Una. Logo cedo fomos nos informar sobre o barco que atravessa o maior mangue do Brasil, chegando em Canavieiras. A maré precisa estar alta, só saímos às 14h, e até lá ficamos arrumando as bikes. A travessia durou 1h até Canavieiras, fazendo curvas e desviando de troncos entre o mangue. Chegando lá, comemos um P.F. por R$ 3,00 e seguimos até a saída para fazer digestão. Seguimos mais 50km de retas e vento contra e no final algumas subidas e depois um sobe e desce. Chegamos à noite em Una, comemos outro P.F. e acampamos atrás do posto de gasolina.

29º dia (32km em 1h30min)

Itacaré. Acordamos bem cedo com o sol forte na barraca, fizemos um cuscuz e arrumamos as bagagens. Logo no início, a subida mais longa e inclinada do dia, fomos na marcha mais leve, e ainda deu trabalho. Faltando 10km para Itacaré, encontramos 3 amigos de Brasília que vieram de ônibus e estavam percorrendo o litoral de bike, porém estavam indo embora. Foram 32km de muitas subidas fortes e cortando a Mata Atlântica preservada de Itacaré. Faltando 5km tinha até uma ciclovia. Acampamos no camping do Ivan por R$ 3,00.

30º dia

Trilha da Prainha, 20km ida e volta. Trilha radical com subidas muito íngremes, porém curtas. Muitos troncos, raízes e folhas secas pela Mata Atlântica.

Matéria do Correio Brasiliense, de autoria original de Yuri Tisi.
CHAPADA DOS VEADEIROS



Um dos mais belos Parques Nacionais do Brasil

Brasília - São Gabriel - São João da Aliança - Alto Paraíso - São Jorge Colinas do Sul - Capela - Cavalcante - Prata - Cavalcante Teresina Monte Alegre - São Domingos - Terra Ronca - Manguinha Nova Roma - Alto Paraíso - São Jorge - Capela - Cavalcante

1º dia: Brasília - São Gabriel. 98km, com muitas retas e algumas subidas.
Saimos às 8:30 depois de alguns imprevistos. Fizemos duas paradas até chegar em São Gabriel. Dormimos no gramado de uma casa em frente ao posto de gasolina com as bikes dentro da barraca. Jantamos num restaurante ao lado por R$ 4,00.
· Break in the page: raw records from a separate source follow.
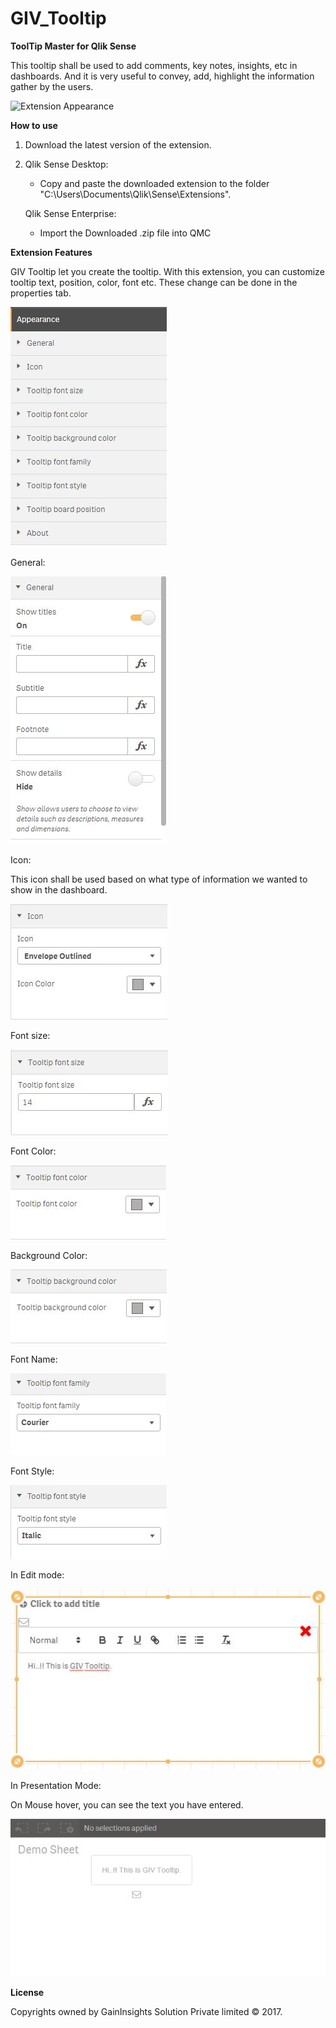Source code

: # GIV_Tooltip

**ToolTip Master for Qlik Sense**

This tooltip shall be used to add comments, key notes, insights, etc in dashboards. And it is very useful to convey, add, highlight the information gather by the users.

![Extension Appearance](https://github.com/GainInsights/GIV_Tooltip/blob/master/Images/tooltip.gif)

**How to use**
1) Download the latest version of the extension.
2) Qlik Sense Desktop:
 
     *  Copy and paste the downloaded extension to the folder "C:\Users\Documents\Qlik\Sense\Extensions".

   Qlik Sense Enterprise:

     *  Import the Downloaded .zip file into QMC

**Extension Features**

GIV Tooltip let you create the tooltip. With this extension, you can customize tooltip text, position, color, font etc. These change can be done in the properties tab.

![Test](https://github.com/GainInsights/GIV_Tooltip/blob/master/Images/Appearance.JPG) 

General:

![General](https://github.com/GainInsights/GIV_Tooltip/blob/master/Images/General.jpg)

Icon:

This icon shall be used based on what type of information we wanted to show in the dashboard.

![Icon](https://github.com/GainInsights/GIV_Tooltip/blob/master/Images/Icon.jpg)

Font size:

![fontsize](https://github.com/GainInsights/GIV_Tooltip/blob/master/Images/Tooltip%20font%20size.jpg)

Font Color:

![Font Color](https://github.com/GainInsights/GIV_Tooltip/blob/master/Images/Tooltip%20font%20color.jpg)

Background Color:

![Background Color](https://github.com/GainInsights/GIV_Tooltip/blob/master/Images/Tooltip%20Background%20color.jpg)

Font Name:

![Font Name](https://github.com/GainInsights/GIV_Tooltip/blob/master/Images/font%20family.jpg)

Font Style:

![Font Style](https://github.com/GainInsights/GIV_Tooltip/blob/master/Images/font%20style.jpg)

In Edit mode:

![Edit Mode](https://github.com/GainInsights/GIV_Tooltip/blob/master/Images/In%20edit%20mode.jpg)

In Presentation Mode:

On Mouse hover, you can see the text you have entered.

![Presentation mode](https://github.com/GainInsights/GIV_Tooltip/blob/master/Images/Presentation%20mode.jpg)

**License**

Copyrights owned by GainInsights Solution Private limited © 2017.

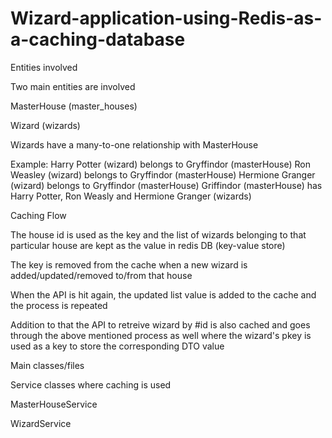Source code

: # Wizard-application-using-Redis-as-a-caching-database
Entities involved

Two main entities are involved

MasterHouse (master_houses)

Wizard (wizards)

Wizards have a many-to-one relationship with MasterHouse

Example:
Harry Potter (wizard) belongs to Gryffindor (masterHouse)
Ron Weasley (wizard) belongs to Gryffindor (masterHouse)
Hermione Granger (wizard) belongs to Gryffindor (masterHouse)
Griffindor (masterHouse) has Harry Potter, Ron Weasly and Hermione Granger (wizards)

Caching Flow

The house id is used as the key and the list of wizards belonging to that particular house are kept as the value in redis DB (key-value store)

The key is removed from the cache when a new wizard is added/updated/removed to/from that house

When the API is hit again, the updated list value is added to the cache and the process is repeated

Addition to that the API to retreive wizard by #id is also cached and goes through the above mentioned process as well where the wizard's pkey is used as a key to store the corresponding DTO value

Main classes/files

Service classes where caching is used

MasterHouseService

WizardService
2º dia: Venda. 80km, com algumas subidas longas. Saimos 11:30 pois não tínhamos dormido bem na noite anterior. Paramos em São João para plastificar e fixar o patrocínio, e colocar um raio na roda do Moacyr. Fizemos uma parada a 7km de São João numa cachoeirinha. Chegamos na Venda anoitecendo e pedimos para cozinhar o macarrão que vendia lá. Lançamos as bikes dentro da barraca.


Cachoeira Água Fria, Alto Paraíso

3º dia: Alto Paraíso - Cachoeira Água Fria. 88km.
Algumas subidas. Chegando no Alto Paraíso comemos no Bule da Vovó, compramos mantimentos e fomos acampar na Água Fria (6km de asfalto + 6km de terra). Chegando lá entramos sem pagar e fizemos um macarrão na fogueira.

4º dia: Água Fria - Alto Paraíso - São Bento - Alto. 35km. Saimos 12:30 depois de tomar banho na cachoeira. Chegando no Alto almoçamos no Bule e compramos mantimentos. Chegando na São Bento (8km de terra) não conseguimos permissão para acampar na Almécegas. Tomamos banho na São Bento sem pagar, voltamos para o Alto Paraíso e dormimos no Camping do Portal.

5º dia: Cachoeira Almécegas II. 26km. Pedalamos 8km até a São Bento e mais 4km para descer a estrada que chega na Almécegas II. A Cachoeira é muito bonita com um poção e pedras para pular. À noite comemos no Bule e fomos na casa do guia Lula, que deu algumas dicas sobre a chapada juntamente com o mapa do Elias, que custa R$ 1,00 e vende em vários lugares.


Vão atrás do Parque Nacional da
Chapada dos Veadeiros


6º dia: Cachoeira do Macacão. 52km.
Saimos 13:30 depois de almoçar no Bule. Pegamos mantimentos no Transchapada Turismo.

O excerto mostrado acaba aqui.